Not only was Lydia NOT a public teacher in a first century church, but when Paul and his companions visited Philippi and met her, there was not yet even a church established in that city! And later, when Paul sends his letter to the Philippians, Lydia’s name does not even come up. Perhaps she had returned to Thyatira by then. So while she was undeniably pivotal to the work in Philippi in providing a place for the apostle and his friends to stay, and in establishing a believing “beachhead” there, she doesn’t prove Nate’s point at all.

Absolutely Terrible

Oddly enough, after attempting to demonstrate that the apostolic church was full of female ministers, Nate finishes this way:
“Do I think the church is better off without female ministers? Yes. Actually i do. 99 out of 100 female ministers I have met and heard are absolutely terrible.”
Now, I haven’t got Nate’s years of experience sitting under the teaching of women “pastors” in Methodist churches. I can count the women I’ve heard teach the Bible from a church platform in my life on … er … no hands. So I’ll defer to his opinion, but I should probably note that I’ve met and heard plenty of male “ministers” in my time whose messages were also absolutely terrible.

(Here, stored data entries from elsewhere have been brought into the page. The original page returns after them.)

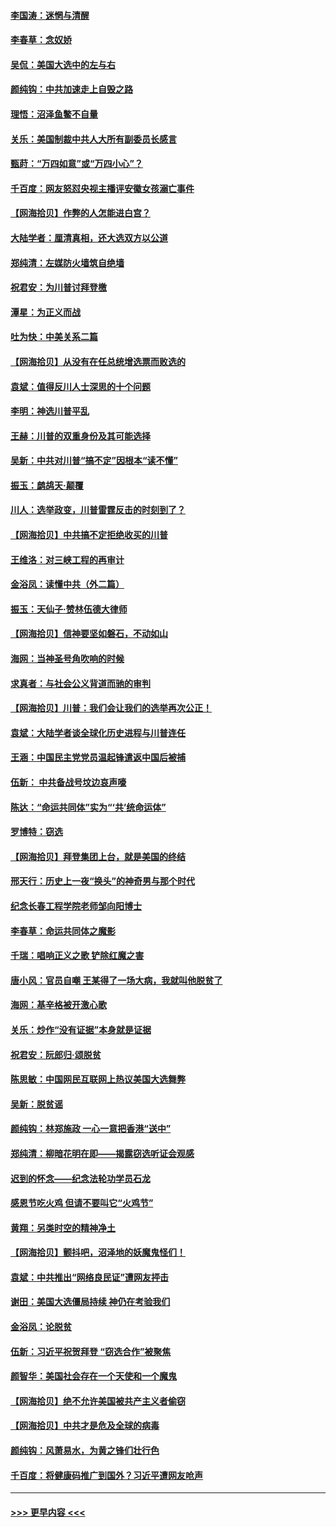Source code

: #### [李国涛：迷惘与清醒](../pages/nsc993/n12607532.md?t=12101302) 
#### [李春草：念奴娇](../pages/nsc993/n12607083.md?t=12101302) 
#### [吴侃：美国大选中的左与右](../pages/nsc993/n12607054.md?t=12101302) 
#### [颜纯钩：中共加速走上自毁之路](../pages/nsc993/n12606473.md?t=12101302) 
#### [理悟：沼泽鱼鳖不自量](../pages/nsc993/n12606454.md?t=12101302) 
#### [关乐：美国制裁中共人大所有副委员长感言](../pages/nsc993/n12606442.md?t=12101302) 
#### [甄莳：“万四如意”或“万四小心”？](../pages/nsc993/n12606091.md?t=12101302) 
#### [千百度：网友怒怼央视主播评安徽女孩溺亡事件](../pages/nsc993/n12605370.md?t=12101302) 
#### [【网海拾贝】作弊的人怎能进白宫？](../pages/nsc993/n12603546.md?t=12101302) 
#### [大陆学者：厘清真相，还大选双方以公道](../pages/nsc993/n12603475.md?t=12101302) 
#### [郑纯清：左媒防火墙筑自绝墙](../pages/nsc993/n12602226.md?t=12101302) 
#### [祝君安：为川普讨拜登檄](../pages/nsc993/n12602199.md?t=12101302) 
#### [潭星：为正义而战](../pages/nsc993/n12600926.md?t=12101302) 
#### [吐为快：中美关系二篇](../pages/nsc993/n12600908.md?t=12101302) 
#### [【网海拾贝】从没有在任总统增选票而败选的](../pages/nsc993/n12600435.md?t=12101302) 
#### [袁斌：值得反川人士深思的十个问题](../pages/nsc993/n12600332.md?t=12101302) 
#### [李明：神选川普平乱](../pages/nsc993/n12599751.md?t=12101302) 
#### [王赫：川普的双重身份及其可能选择](../pages/nsc993/n12599723.md?t=12101302) 
#### [吴新：中共对川普“搞不定”因根本“读不懂”](../pages/nsc993/n12599502.md?t=12101302) 
#### [振玉：鹧鸪天‧颠覆](../pages/nsc993/n12599494.md?t=12101302) 
#### [川人：选举政变，川普雷霆反击的时刻到了？](../pages/nsc993/n12599291.md?t=12101302) 
#### [【网海拾贝】中共搞不定拒绝收买的川普](../pages/nsc993/n12598955.md?t=12101302) 
#### [王维洛：对三峡工程的再审计](../pages/nsc993/n12598436.md?t=12101302) 
#### [金浴凤：读懂中共（外二篇）](../pages/nsc993/n12597943.md?t=12101302) 
#### [振玉：天仙子‧赞林伍德大律师](../pages/nsc993/n12597929.md?t=12101302) 
#### [【网海拾贝】信神要坚如磐石，不动如山](../pages/nsc993/n12597901.md?t=12101302) 
#### [海网：当神圣号角吹响的时候](../pages/nsc993/n12595891.md?t=12101302) 
#### [求真者：与社会公义背道而驰的审判](../pages/nsc993/n12595868.md?t=12101302) 
#### [【网海拾贝】川普：我们会让我们的选举再次公正！](../pages/nsc993/n12594930.md?t=12101302) 
#### [袁斌：大陆学者谈全球化历史进程与川普连任](../pages/nsc993/n12594690.md?t=12101302) 
#### [王涵：中国民主党党员温起锋遣返中国后被捕](../pages/nsc993/n12594540.md?t=12101302) 
#### [伍新： 中共备战号坟边哀声嚎](../pages/nsc993/n12593086.md?t=12101302) 
#### [陈达：“命运共同体”实为“‘共’统命运体”](../pages/nsc993/n12590865.md?t=12101302) 
#### [罗博特：窃选](../pages/nsc993/n12590619.md?t=12101302) 
#### [【网海拾贝】拜登集团上台，就是美国的终结](../pages/nsc993/n12589725.md?t=12101302) 
#### [邢天行：历史上一夜“换头”的神奇男与那个时代](../pages/nsc993/n12589424.md?t=12101302) 
#### [纪念长春工程学院老师邹向阳博士](../pages/nsc993/n12585390.md?t=12101302) 
#### [李春草：命运共同体之魔影](../pages/nsc993/n12585026.md?t=12101302) 
#### [千瑞：唱响正义之歌 铲除红魔之害](../pages/nsc993/n12585002.md?t=12101302) 
#### [唐小风：官员自嘲 王某得了一场大病，我就叫他脱贫了](../pages/nsc993/n12584981.md?t=12101302) 
#### [海网：基辛格被开激心歌](../pages/nsc993/n12584946.md?t=12101302) 
#### [关乐：炒作“没有证据”本身就是证据](../pages/nsc993/n12583146.md?t=12101302) 
#### [祝君安：阮郎归‧颂脱贫](../pages/nsc993/n12583119.md?t=12101302) 
#### [陈思敏：中国网民互联网上热议美国大选舞弊](../pages/nsc993/n12582845.md?t=12101302) 
#### [吴新：脱贫谣](../pages/nsc993/n12580839.md?t=12101302) 
#### [颜纯钩：林郑施政 一心一意把香港“送中”](../pages/nsc993/n12580805.md?t=12101302) 
#### [郑纯清：柳暗花明在即——揭露窃选听证会观感](../pages/nsc993/n12580795.md?t=12101302) 
#### [迟到的怀念——纪念法轮功学员石龙](../pages/nsc993/n12580245.md?t=12101302) 
#### [感恩节吃火鸡  但请不要叫它“火鸡节”](../pages/nsc993/n12580252.md?t=12101302) 
#### [黄翔：另类时空的精神净土](../pages/nsc993/n12578638.md?t=12101302) 
#### [【网海拾贝】颤抖吧，沼泽地的妖魔鬼怪们！](../pages/nsc993/n12578552.md?t=12101302) 
#### [袁斌：中共推出“网络良民证”遭网友抨击](../pages/nsc993/n12578511.md?t=12101302) 
#### [谢田：美国大选僵局持续 神仍在考验我们](../pages/nsc993/n12577432.md?t=12101302) 
#### [金浴凤：论脱贫](../pages/nsc993/n12576386.md?t=12101302) 
#### [伍新：习近平祝贺拜登 “窃选合作”被聚焦](../pages/nsc993/n12576358.md?t=12101302) 
#### [颜智华：美国社会存在一个天使和一个魔鬼](../pages/nsc993/n12574299.md?t=12101302) 
#### [【网海拾贝】绝不允许美国被共产主义者偷窃](../pages/nsc993/n12573396.md?t=12101302) 
#### [【网海拾贝】中共才是危及全球的病毒](../pages/nsc993/n12571204.md?t=12101302) 
#### [颜纯钩：风萧易水，为黄之锋们壮行色](../pages/nsc993/n12571487.md?t=12101302) 
#### [千百度：将健康码推广到国外？习近平遭网友呛声](../pages/nsc993/n12570808.md?t=12101302) 

----
#### [ >>> 更早内容 <<< ](../indexes/nsc993-earlier.md)

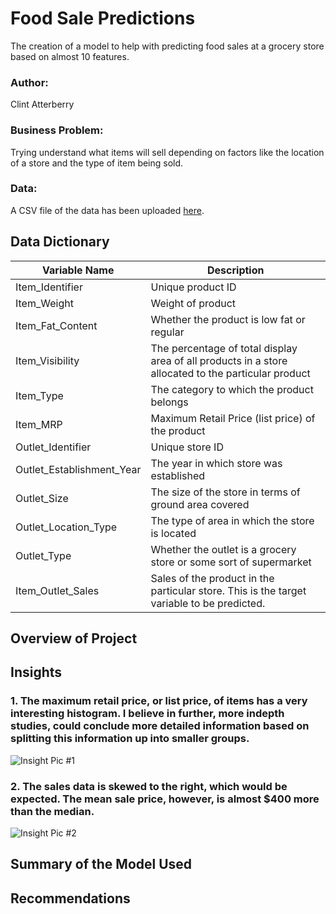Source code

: # Food Sale Predictions
The creation of a model to help with predicting food sales at a grocery store based on almost 10 features.

### Author:
Clint Atterberry

### Business Problem:
Trying understand what items will sell depending on factors like the location of a store and the type of item being sold.

### Data:
A CSV file of the data has been uploaded [here](https://docs.google.com/spreadsheets/d/e/2PACX-1vQ9hM0TmmxdZ3whTnYlhnTpQR0bVvUFganKildu6gE-u4P5hMtFyr0VXkgZ6b8IfBvC148lRAvmgAXU/pub?output=csv).

## Data Dictionary
| Variable Name | Description |
| ------------- | ----------- |
| Item_Identifier | Unique product ID |
| Item_Weight | Weight of product |
| Item_Fat_Content | Whether the product is low fat or regular |
| Item_Visibility | The percentage of total display area of all products in a store allocated to the particular product |
| Item_Type | The category to which the product belongs |
| Item_MRP | Maximum Retail Price (list price) of the product |
| Outlet_Identifier | Unique store ID |
| Outlet_Establishment_Year | The year in which store was established |
| Outlet_Size | The size of the store in terms of ground area covered |
| Outlet_Location_Type | The type of area in which the store is located |
| Outlet_Type | Whether the outlet is a grocery store or some sort of supermarket |
| Item_Outlet_Sales | Sales of the product in the particular store. This is the target variable to be predicted. |

## Overview of Project


## Insights
### 1. The maximum retail price, or list price, of items has a very interesting histogram. I believe in further, more indepth studies, could conclude more detailed information based on splitting this information up into smaller groups.
![Insight Pic #1](https://docs.google.com/drawings/d/e/2PACX-1vRpXqKmF44iseKc0QFxDWqcNYZdqoYMmlLAjAZzdQqZCSSIHxPVZwEop7l6h7ly-VvLoa1PePXiOT1e/pub?w=480&h=360)

### 2. The sales data is skewed to the right, which would be expected. The mean sale price, however, is almost $400 more than the median.
![Insight Pic #2](https://docs.google.com/drawings/d/e/2PACX-1vQL43Zjh4Ri7uSkopj4oQ-dkeTyvDjD56zZWj6RC4bQSCndtnj8PX0grHizRYARrq07Jw70WDPSz1EK/pub?w=960&h=720)

## Summary of the Model Used

## Recommendations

For that matter, I may well have preached some.

The fact is, Christians do not decide whether a woman may teach the people of God when we come together on the basis of our subjective analysis of her speaking ability or our even more subjective assessment of whether the “Spirit is strong” in her.

Hopefully, we also don’t decide who may teach the people of God on the basis of New Testament examples that have nothing to do with the subject.